Much like Banter, Citizens of Gramercy is an Australian coffee shop with both food and alcohol, and it’s another place where you can hang out for 30 minutes, talk to someone about his or her career path, then say, “Oh shoot, I have to meet the cable guy,” and leave. Although if you’re enjoying the conversation, there’s no need to rush, and you have food options ranging from avocado toast to a short rib sandwich.

Eastwood is the kind of bar where you can sit and read a book, and that’s exactly the type of spot you should be looking for when it comes to planning this meeting. It’s just one small room on the Lower East Side that doesn’t get too dark or noisy, and in addition to beer and wine, there’s a menu of solid Mediterranean food. So you can have some schnitzel while you go over the professional qualifications of this person who emailed you with a subject line of “Introduction/Coffee.”

If you need to get a casual drink on the Upper West Side, and you don’t want to wind up in the middle of someone else’s beer pong game, try The Owl’s Tail. It’s a very small cocktail bar that feels a little like a living room, and it’s great for when you need to say audible words to a person in your general vicinity.

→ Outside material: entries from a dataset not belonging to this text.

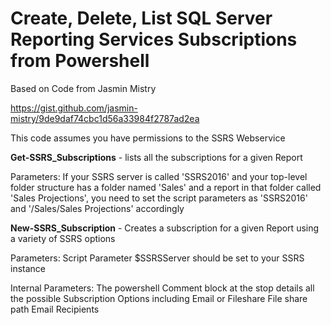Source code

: # Create, Delete, List SQL Server Reporting Services Subscriptions from Powershell

Based on Code from Jasmin Mistry

https://gist.github.com/jasmin-mistry/9de9daf74cbc1d56a33984f2787ad2ea

This code assumes you have permissions to the SSRS Webservice

<b>Get-SSRS_Subscriptions</b> -  lists all the subscriptions for a given Report

Parameters: If your SSRS server is called 'SSRS2016' and your top-level folder structure has a folder named 'Sales' and a report in that folder called 'Sales Projections',  you need to set the script parameters as 'SSRS2016' and '/Sales/Sales Projections' accordingly

<b>New-SSRS_Subscription</b> -  Creates a subscription for a given Report using a variety of SSRS options

Parameters: Script Parameter $SSRSServer should be set to your SSRS instance

Internal Parameters: The powershell Comment block at the stop details all the possible Subscription Options including
Email or Fileshare
File share path
Email Recipients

This is a place where you drink beer - but it’s not the kind of spot where you order a pitcher of something cheap, then see how fast you can finish it. It’s nicer than your average neighborhood bar, with brick walls, potted plants, and goblets designed for the maximum enjoyment of your beverage. Plus, there are always good, somewhat obscure beers on tap, and you can also get a cocktail or a glass of natural wine that isn’t especially expensive.

If you want to feel like an adult person who reads the news and remembers to take a multivitamin every morning, tell this person to meet you at The Elk. This is a coffee shop in the part of the West Village where real estate costs more than most science fiction writers would probably have predicted, and it’s the ideal spot to feel like a professional who regularly takes daytime meetings and always offers invaluable advice.

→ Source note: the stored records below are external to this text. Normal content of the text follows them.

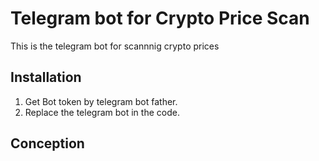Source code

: # Telegram bot for Crypto Price Scan

This is the telegram bot for scannnig crypto prices

## Installation

1. Get Bot token by telegram bot father.
2. Replace the telegram bot in the code.

## Conception

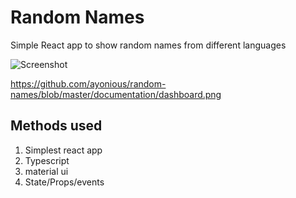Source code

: # Random Names

Simple React app to show random names from different languages

![Screenshot](https://cdn.jsdelivr.net/gh/ayonious/random-names@master/documentation/dashboard.png)

https://github.com/ayonious/random-names/blob/master/documentation/dashboard.png

## Methods used

1. Simplest react app
2. Typescript
3. material ui
4. State/Props/events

Earl’s Beer & Cheese feels a little like a dorm room, but not the kind where you go to a party and spill your drink on someone’s duvet. It’s more of a place where you meet up, play Jenga, and talk about your classes. Or, in your case, drink a good beer and discuss why you like your job so much. It’s a little bar on the Upper East Side filled with taxidermy and Christmas lights, and you can have a drink or two here without spending a ridiculous amount of money.

You might know Freehold as that place where you once attended a birthday party at 1am and wound up dancing to Usher near a DJ booth. Or you might know it as your friend’s favorite post-brunch drinking spot. But on weekdays, it’s more of a coffee shop that turns into a low-key bar at night, and it’s one of the best places to have meeting in Williamsburg. It feels like a big, modern hotel lobby, and you can play skee-ball after your meeting as a reward.

Milk & Hops looks sort of like a cross between a coffee shop and a really nice bodega. But it’s actually a bar where you can reach into a fridge, pick out a beer you’ve probably never tried before, then sit down and drink that beer while you snack on some cheese. It’s not a very big place, but it works well when you’re in Chelsea and need a spot to listen to someone else say things like, “I really admire what your company is doing,” and, “What’s the name of your HR person?”

Cafe Select is sort of like a keychain bottle opener or the calculator on your phone: easy to forget about, but there when you need it. So the next time you promise to meet up with someone in Soho, keep this French restaurant in mind. It’s open all day, which means it even works for breakfast if you’re extremely important and that’s the only time you can squeeze this meeting in.